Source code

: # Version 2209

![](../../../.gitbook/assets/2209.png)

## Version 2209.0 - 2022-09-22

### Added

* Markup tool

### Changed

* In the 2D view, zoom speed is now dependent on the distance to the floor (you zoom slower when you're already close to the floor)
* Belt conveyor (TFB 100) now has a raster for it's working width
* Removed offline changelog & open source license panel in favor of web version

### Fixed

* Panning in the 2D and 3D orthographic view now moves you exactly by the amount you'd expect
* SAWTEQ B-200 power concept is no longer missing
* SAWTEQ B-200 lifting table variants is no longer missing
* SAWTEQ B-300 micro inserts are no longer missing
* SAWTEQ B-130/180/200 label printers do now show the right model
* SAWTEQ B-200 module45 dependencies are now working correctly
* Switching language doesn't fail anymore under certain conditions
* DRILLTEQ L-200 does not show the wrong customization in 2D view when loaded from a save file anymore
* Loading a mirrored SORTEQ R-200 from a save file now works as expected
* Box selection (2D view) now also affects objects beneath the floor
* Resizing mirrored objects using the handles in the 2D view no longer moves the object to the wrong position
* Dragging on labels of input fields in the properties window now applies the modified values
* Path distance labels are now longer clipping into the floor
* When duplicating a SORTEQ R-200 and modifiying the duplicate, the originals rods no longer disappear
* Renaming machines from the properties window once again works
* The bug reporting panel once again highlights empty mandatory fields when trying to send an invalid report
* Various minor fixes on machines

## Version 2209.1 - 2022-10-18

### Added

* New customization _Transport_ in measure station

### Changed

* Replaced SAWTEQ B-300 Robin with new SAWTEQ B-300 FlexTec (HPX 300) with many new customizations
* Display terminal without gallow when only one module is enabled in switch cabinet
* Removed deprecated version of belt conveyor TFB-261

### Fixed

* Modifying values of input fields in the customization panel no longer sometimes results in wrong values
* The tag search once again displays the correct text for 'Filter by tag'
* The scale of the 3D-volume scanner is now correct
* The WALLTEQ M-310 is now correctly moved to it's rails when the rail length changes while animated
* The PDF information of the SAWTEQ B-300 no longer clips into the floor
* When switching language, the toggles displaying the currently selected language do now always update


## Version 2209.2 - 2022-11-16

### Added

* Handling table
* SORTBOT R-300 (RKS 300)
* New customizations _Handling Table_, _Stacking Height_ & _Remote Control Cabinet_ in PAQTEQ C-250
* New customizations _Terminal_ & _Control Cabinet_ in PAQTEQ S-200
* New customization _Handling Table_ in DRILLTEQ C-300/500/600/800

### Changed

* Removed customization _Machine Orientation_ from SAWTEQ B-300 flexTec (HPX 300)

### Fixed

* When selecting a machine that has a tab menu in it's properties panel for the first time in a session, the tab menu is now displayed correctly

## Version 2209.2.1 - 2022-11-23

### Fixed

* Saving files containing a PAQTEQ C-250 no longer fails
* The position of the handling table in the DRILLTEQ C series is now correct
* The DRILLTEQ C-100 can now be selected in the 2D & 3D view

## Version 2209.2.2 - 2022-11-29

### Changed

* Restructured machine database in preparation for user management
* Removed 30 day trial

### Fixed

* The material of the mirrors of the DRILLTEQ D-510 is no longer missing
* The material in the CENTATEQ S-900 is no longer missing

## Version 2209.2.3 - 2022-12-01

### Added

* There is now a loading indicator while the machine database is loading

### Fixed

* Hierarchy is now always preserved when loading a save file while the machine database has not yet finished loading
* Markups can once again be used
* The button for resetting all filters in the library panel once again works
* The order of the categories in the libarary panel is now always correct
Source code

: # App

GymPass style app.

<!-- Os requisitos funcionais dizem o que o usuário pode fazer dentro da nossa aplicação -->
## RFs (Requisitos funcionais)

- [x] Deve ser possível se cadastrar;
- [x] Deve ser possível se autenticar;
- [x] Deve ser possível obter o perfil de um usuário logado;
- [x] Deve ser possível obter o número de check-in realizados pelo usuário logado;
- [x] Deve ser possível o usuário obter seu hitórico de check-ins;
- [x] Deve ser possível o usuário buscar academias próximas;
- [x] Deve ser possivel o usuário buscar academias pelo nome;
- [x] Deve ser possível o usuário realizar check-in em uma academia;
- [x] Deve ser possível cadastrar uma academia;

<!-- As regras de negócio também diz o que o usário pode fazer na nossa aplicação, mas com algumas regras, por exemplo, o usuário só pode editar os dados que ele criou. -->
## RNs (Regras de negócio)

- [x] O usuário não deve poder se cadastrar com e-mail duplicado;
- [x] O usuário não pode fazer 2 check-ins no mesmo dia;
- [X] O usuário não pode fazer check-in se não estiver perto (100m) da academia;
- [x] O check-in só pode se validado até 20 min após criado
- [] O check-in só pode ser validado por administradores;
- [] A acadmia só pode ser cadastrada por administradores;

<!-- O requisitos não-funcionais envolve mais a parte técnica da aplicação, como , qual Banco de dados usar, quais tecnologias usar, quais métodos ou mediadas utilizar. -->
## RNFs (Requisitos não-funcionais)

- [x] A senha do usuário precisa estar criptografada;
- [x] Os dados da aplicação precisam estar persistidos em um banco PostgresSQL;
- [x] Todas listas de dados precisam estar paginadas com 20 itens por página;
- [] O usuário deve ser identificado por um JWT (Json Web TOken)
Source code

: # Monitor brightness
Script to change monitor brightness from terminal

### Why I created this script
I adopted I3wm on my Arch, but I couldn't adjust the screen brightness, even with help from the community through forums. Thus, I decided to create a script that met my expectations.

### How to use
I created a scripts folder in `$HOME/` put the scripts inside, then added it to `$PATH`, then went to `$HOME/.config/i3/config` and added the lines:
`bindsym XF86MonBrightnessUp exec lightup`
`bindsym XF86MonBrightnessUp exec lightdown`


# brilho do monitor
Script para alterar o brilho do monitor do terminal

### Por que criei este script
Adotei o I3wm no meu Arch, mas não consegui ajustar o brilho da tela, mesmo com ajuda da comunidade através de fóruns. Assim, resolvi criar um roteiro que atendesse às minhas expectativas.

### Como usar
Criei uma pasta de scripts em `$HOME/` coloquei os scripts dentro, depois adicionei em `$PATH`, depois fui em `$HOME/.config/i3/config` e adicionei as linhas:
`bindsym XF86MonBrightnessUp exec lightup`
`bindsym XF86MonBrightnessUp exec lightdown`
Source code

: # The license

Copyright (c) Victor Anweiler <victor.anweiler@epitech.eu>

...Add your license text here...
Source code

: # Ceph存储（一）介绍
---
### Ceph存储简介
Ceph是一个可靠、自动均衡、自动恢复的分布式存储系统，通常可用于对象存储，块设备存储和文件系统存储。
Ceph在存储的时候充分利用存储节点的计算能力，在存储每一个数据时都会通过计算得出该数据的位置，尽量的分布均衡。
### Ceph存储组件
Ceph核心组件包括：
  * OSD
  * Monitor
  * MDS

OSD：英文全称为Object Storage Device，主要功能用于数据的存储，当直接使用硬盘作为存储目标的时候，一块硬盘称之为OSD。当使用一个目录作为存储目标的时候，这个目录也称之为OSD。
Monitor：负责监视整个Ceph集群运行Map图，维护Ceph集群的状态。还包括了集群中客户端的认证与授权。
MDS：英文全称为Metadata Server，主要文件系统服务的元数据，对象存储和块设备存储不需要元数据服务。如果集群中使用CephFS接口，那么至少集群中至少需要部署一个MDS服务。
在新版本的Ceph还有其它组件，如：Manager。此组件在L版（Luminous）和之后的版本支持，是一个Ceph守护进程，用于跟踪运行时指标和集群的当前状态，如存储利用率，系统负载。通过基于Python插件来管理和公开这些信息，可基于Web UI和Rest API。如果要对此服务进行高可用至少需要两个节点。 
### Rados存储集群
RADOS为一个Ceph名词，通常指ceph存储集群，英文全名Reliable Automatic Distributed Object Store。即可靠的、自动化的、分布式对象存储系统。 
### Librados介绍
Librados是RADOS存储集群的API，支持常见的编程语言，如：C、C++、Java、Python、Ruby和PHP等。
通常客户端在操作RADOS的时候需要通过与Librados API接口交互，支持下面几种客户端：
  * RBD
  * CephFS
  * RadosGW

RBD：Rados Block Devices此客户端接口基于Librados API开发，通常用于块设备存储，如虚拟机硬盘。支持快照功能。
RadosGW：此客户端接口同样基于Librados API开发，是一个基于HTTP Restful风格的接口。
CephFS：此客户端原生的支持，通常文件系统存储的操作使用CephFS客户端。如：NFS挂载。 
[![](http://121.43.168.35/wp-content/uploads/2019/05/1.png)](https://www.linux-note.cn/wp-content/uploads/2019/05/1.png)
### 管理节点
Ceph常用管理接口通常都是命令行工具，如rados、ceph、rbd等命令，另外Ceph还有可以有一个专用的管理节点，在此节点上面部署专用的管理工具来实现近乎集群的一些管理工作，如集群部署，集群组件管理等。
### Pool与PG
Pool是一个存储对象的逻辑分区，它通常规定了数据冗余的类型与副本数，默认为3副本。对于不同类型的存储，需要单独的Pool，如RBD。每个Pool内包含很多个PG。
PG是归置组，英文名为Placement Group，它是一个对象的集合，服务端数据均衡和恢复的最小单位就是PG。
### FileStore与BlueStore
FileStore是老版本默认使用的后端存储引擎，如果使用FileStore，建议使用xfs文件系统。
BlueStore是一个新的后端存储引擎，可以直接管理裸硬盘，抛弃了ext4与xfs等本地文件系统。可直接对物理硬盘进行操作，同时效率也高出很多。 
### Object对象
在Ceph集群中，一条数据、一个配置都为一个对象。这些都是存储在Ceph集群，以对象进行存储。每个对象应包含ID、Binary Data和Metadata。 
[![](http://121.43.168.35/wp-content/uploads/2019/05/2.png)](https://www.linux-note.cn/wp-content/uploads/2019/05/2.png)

- The problem:
When the word "cadastrar" shows up in a line of the material, count that line; report only the final number.

- Solution to this task:
3